13 de outubro de 2022

Apocalittici e Integrati


E pensar que Umberto Eco, em 1965, tinha uma visão tão exata do que a indústria cultural já prometia fazer. Impressiona. Acho que mais que isso: apaixona. Observar que a indústria cultural nasceu com Gutemberg é dizer tudo. Fora a arbitragem que dá título ao livro. Ele se desculpa, e explica bem esse título.  Contudo, verdade é que, cada vez mais, se acentua essa divisão entre apocalittici e integrati. Sábia divisão, ainda mais quando nos alerta para o fato de sermos todos movidos pela cultura de massa, querendo ou não, concordando ou não. Os apocalípticos são a turma que se preocupa com a velha decadência, sobre a qual teorizam, enquanto os integrados raramente teorizam, porque operam, produzem e se comunicam em todos os níveis. Obcecados pelo "apocalipse", imagem que projetam sobre a cultura de massa, os apocalípticos escrevem sobre ela, enquanto os integrados produzem textos da cultura de massa. Assim, muito embora tais facções contrárias disputem espaço e razão, são apenas as duas faces de um mesmo problema. E os textos apocalípticos, afinal, não representam eles o mais sofisticado produto que se oferece ao consumo de massa? A crítica popular da cultura popular termina por criar essa divisão que, mesmo oposta, só a reforça, porque, em última análise, fato é que apocalípticos e integrados nascem e se movem em função do que uns criticam e outros integram. O primeiro consola o leitor, mostrando-lhe que, no fundo da catástrofe, haveria uma comunidade de super-homens capazes de se erguer acima da banalidade da mass media: nós, unidos, não seremos massa, diriam esses super-homens. Trata-se de recusar a banalidade imperante, recusá-la em silêncio, evitando a integração. O segundo, ao contrário, se integra e, produz incansavelmente tudo o que pode popularizar seja o que for em termos de cultura. Grandes simplificações, resumos, massificação. Mas recusa e incremento se confundem, ainda mais que este não é o mundo do super-homem. Ele é o nosso mundo, que nasceu com a ascensão das classes subalternas ao patamar que lhes permite a fruição dos bens culturais, e conquistando ainda as condições de produzir esses bens industrialmente. O universo da comunicação de massa é o nosso: rádio, jornais, televisão, música reproduzida e reprodutível, nesse espaço de informações capaz de transmitir até mesmo os próprios protestos. 
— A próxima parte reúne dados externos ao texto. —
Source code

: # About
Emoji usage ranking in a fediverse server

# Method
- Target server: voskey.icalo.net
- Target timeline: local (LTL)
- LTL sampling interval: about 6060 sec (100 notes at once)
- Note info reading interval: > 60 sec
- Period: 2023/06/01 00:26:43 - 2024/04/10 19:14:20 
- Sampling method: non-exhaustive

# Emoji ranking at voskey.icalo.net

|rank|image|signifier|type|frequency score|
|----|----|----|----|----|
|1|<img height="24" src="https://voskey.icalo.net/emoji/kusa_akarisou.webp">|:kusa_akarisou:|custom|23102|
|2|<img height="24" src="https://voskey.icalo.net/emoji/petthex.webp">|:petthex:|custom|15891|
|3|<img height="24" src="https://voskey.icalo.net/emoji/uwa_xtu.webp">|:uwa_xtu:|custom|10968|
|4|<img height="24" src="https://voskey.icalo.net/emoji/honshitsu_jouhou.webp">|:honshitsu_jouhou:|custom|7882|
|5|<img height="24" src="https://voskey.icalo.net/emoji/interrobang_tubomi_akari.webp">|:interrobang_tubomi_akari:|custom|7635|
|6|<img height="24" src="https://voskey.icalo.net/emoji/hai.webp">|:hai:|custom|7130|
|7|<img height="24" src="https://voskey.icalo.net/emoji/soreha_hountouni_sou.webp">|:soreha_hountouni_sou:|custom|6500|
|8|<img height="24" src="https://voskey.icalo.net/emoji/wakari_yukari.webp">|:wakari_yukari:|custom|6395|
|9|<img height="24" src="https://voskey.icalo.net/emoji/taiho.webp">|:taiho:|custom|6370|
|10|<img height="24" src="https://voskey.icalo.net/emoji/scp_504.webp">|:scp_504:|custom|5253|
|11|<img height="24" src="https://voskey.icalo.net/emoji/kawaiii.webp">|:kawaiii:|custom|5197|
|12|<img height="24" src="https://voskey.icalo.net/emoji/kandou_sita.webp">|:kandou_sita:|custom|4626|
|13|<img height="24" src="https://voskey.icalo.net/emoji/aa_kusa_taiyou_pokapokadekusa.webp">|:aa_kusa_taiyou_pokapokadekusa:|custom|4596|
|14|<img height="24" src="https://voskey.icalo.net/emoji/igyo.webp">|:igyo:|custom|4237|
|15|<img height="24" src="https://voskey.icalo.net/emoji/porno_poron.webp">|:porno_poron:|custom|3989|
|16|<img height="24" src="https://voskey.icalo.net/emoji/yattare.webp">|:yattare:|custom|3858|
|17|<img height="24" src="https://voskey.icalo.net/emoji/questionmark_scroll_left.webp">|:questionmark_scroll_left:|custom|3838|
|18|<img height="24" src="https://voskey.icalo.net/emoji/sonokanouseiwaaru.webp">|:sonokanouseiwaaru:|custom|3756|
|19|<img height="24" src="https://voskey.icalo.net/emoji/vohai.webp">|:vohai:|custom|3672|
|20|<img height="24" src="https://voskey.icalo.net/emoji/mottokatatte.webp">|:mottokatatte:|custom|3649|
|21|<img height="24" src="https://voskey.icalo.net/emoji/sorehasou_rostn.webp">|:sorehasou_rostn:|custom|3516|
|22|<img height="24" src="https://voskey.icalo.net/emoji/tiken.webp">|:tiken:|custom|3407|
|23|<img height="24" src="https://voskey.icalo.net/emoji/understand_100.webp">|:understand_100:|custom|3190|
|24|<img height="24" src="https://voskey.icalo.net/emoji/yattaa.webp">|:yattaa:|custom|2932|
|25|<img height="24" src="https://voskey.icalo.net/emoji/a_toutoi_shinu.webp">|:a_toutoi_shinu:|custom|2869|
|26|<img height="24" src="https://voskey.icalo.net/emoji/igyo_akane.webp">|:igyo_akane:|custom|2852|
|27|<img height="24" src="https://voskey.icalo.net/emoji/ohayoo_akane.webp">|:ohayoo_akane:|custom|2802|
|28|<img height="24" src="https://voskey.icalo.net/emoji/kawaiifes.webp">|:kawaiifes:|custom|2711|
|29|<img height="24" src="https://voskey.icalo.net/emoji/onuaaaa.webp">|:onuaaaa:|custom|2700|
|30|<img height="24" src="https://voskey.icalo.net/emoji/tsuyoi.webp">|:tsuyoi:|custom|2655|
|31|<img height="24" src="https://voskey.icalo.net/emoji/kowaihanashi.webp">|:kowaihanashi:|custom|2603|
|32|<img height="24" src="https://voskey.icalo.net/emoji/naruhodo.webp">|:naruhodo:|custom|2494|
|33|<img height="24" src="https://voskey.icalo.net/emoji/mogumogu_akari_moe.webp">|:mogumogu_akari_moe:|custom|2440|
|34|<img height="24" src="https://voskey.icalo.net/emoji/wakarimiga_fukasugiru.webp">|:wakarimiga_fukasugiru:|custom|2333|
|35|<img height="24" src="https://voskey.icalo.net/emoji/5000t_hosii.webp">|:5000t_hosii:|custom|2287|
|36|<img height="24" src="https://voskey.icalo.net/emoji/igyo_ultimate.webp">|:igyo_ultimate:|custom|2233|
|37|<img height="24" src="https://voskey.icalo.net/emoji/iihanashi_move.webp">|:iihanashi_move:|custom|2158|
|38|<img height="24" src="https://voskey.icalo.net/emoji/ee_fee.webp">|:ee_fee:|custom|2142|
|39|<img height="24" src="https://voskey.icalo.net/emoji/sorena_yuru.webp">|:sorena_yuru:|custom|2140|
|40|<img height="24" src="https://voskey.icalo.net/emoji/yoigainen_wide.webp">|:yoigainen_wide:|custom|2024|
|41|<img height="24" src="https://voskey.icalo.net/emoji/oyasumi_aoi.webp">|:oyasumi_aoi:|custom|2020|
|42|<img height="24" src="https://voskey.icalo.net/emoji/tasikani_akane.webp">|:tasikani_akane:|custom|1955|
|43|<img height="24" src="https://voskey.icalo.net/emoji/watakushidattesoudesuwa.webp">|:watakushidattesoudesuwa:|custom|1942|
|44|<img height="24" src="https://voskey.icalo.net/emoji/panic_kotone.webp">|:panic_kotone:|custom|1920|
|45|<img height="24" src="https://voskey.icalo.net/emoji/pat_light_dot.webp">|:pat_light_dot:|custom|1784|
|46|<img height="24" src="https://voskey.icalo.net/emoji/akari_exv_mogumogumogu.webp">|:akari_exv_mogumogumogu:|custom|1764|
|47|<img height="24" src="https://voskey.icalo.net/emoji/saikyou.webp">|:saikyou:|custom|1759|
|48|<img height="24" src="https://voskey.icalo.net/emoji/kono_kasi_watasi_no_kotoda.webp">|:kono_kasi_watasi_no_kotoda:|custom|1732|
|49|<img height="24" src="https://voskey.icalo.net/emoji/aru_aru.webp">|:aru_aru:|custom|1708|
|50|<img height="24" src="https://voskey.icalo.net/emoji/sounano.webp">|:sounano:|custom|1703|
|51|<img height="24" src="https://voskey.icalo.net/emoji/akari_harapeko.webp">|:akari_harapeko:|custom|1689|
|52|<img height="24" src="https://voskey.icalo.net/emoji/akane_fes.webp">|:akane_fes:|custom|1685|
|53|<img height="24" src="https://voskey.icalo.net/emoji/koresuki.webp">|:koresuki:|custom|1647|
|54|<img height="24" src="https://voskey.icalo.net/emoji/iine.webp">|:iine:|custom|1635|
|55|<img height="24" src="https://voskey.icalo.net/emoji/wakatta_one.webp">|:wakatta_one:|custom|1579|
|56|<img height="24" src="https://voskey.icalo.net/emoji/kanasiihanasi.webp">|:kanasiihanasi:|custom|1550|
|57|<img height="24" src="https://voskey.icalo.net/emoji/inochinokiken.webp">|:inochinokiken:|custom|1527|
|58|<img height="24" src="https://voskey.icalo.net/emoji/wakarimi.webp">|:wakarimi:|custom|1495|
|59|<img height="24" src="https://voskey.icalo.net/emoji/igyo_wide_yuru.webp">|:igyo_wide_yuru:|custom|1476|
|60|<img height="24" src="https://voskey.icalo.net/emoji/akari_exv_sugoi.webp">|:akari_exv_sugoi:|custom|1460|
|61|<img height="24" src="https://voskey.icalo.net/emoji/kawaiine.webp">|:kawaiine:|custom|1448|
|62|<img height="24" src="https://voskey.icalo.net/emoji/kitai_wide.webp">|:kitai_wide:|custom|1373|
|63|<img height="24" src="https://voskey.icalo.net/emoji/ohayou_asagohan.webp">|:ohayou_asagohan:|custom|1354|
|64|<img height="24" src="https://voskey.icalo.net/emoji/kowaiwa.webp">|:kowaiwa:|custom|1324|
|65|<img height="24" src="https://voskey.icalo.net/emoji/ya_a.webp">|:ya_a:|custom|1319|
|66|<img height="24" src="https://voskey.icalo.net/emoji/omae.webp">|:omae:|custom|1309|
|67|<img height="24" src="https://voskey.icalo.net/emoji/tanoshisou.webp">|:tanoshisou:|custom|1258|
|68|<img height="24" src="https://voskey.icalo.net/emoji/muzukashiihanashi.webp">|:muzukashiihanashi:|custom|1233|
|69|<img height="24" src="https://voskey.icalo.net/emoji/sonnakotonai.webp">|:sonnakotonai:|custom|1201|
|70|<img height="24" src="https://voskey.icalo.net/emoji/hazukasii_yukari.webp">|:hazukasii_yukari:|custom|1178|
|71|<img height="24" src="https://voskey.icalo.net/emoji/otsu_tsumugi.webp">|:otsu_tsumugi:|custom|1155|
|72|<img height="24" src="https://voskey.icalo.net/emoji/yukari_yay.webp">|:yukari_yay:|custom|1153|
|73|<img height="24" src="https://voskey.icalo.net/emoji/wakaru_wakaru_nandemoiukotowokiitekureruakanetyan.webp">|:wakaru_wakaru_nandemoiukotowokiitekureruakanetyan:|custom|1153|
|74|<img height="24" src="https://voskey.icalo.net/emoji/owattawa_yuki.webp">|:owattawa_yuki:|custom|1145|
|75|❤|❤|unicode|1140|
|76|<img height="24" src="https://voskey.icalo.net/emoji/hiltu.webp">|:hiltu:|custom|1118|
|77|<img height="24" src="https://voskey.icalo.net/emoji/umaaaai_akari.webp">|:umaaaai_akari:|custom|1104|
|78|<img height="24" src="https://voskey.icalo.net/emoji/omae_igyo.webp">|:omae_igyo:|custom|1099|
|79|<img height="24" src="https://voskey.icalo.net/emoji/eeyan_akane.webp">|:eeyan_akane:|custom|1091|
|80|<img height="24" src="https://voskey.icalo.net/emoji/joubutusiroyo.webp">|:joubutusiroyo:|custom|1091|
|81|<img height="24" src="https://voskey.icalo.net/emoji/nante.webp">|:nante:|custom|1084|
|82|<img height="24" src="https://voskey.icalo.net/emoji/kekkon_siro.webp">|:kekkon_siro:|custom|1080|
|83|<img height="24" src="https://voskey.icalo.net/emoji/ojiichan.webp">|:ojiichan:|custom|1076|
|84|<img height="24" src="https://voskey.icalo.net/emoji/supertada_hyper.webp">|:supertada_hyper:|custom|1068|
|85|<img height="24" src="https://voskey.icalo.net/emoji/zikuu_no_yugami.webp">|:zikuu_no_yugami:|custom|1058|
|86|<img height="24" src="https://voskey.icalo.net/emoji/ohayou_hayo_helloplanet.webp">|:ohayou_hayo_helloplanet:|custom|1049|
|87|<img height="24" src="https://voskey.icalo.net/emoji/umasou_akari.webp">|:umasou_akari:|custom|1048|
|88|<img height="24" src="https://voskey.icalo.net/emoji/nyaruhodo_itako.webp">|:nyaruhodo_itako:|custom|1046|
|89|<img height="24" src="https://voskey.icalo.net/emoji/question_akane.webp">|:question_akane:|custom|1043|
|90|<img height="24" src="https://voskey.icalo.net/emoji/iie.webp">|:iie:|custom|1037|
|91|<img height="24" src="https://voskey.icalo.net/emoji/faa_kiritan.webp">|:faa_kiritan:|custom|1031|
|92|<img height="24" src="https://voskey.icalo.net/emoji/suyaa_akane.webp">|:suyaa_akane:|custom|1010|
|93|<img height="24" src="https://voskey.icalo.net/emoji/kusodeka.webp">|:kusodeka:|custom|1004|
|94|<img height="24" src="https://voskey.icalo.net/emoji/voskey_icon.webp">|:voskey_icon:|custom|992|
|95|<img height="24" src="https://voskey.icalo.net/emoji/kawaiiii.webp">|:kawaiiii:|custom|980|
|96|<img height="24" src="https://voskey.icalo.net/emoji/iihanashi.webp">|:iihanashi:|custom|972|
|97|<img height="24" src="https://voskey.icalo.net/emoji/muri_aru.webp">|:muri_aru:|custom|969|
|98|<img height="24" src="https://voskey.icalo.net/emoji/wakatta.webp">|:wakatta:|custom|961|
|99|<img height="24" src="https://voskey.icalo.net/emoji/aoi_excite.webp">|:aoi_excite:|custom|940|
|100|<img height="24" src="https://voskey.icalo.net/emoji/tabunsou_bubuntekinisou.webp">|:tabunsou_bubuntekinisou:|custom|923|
O Midcult e seu in e out, a vanguarda de uma arte superior vedada ao homem médio, cidadão da civilização industrial contemporânea, irrecuperável. Mas atenção à diferença entre sensibilidade crítica e tic snobístico que é ínfima. A crítica da cultura de massa acaba por se tornar ela mesma um produto de massa, quando o bom e o mau gosto se tornam categorias flexíveis, que podem servir para definir a funcionalidade de uma mensagem que provavelmente se presta a outras funções, seja no contexto de um grupo, seja no de uma sociedade inteira. Enfim, dificilmente as coisas são redutíveis a definições de belo ou Kitch.

Eco não deixa sequer de entrar no tema complexo que é definir uma obra de arte. E o faz magistralmente, propondo que a obra de arte é uma narração que produz figuras capazes de se tornarem modelos de vida e emblemas substitutivos de juízos de nossa experiência. A obra de arte, portanto, é capaz de inspirar e de influir, de modificar a forma como experimentamos o estar no mundo.

Eis aí questões sobre as quais é preciso refletir. Mais que optar, escolher, ou definir-se, é preciso entender o contexto em que vivemos, não necessariamente apocalípticos nem necessariamente integrados. A perspectiva que Eco nos descortina nessa obra é bem mais ampla que a de simplesmente deixar-se levar pela sedução de uma ou outra possibilidade, no reducionismo simplista do contra ou a favor. Para tanto, basta pensar. Um pouco trabalhoso, é verdade, mas altamente compensador. Como a leitura de Eco, que, na década de 1960, já avaliava tão bem o impacto que o incremento da comunicação de massa, que apenas começava, teria em nossa sociedade 

Fonte: ECO, Umberto. Apocalittici e Integrati. Milano: Bompiani, 1965.